◆ RECORDS SUPPLIED ◆
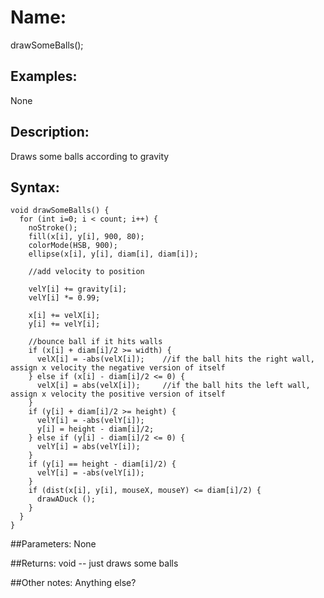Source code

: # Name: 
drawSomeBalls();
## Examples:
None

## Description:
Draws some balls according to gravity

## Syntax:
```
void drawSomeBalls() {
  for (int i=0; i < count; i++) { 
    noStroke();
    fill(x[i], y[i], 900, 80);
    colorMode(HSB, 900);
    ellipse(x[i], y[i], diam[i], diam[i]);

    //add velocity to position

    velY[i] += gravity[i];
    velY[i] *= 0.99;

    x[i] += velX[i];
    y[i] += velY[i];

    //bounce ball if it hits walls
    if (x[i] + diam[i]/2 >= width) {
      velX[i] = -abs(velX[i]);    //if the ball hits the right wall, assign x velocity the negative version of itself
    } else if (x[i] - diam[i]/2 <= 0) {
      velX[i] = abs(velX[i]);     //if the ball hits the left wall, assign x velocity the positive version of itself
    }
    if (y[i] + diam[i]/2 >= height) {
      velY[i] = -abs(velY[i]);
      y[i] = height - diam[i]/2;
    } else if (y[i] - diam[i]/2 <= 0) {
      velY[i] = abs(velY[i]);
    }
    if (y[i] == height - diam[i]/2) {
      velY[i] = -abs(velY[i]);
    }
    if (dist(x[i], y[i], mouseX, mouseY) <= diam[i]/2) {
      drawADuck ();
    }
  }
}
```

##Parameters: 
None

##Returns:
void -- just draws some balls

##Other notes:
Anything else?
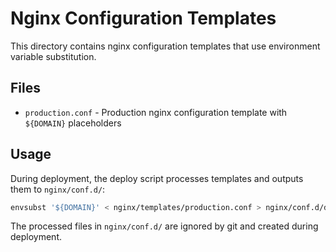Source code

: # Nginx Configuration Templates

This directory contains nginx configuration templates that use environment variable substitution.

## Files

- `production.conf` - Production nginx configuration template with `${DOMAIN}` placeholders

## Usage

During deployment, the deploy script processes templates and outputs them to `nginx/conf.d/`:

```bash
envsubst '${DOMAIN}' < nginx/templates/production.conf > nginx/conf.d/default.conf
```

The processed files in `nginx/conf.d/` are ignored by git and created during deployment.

◆ YOUR ASSIGNMENT ◆
Lines holding the word "velY" in the entries above are the ones to pull out. Copy them all.

◆ EXERCISE ANSWER ◆
    velY[i] += gravity[i];
    velY[i] *= 0.99;
    y[i] += velY[i];
      velY[i] = -abs(velY[i]);
      velY[i] = abs(velY[i]);
      velY[i] = -abs(velY[i]);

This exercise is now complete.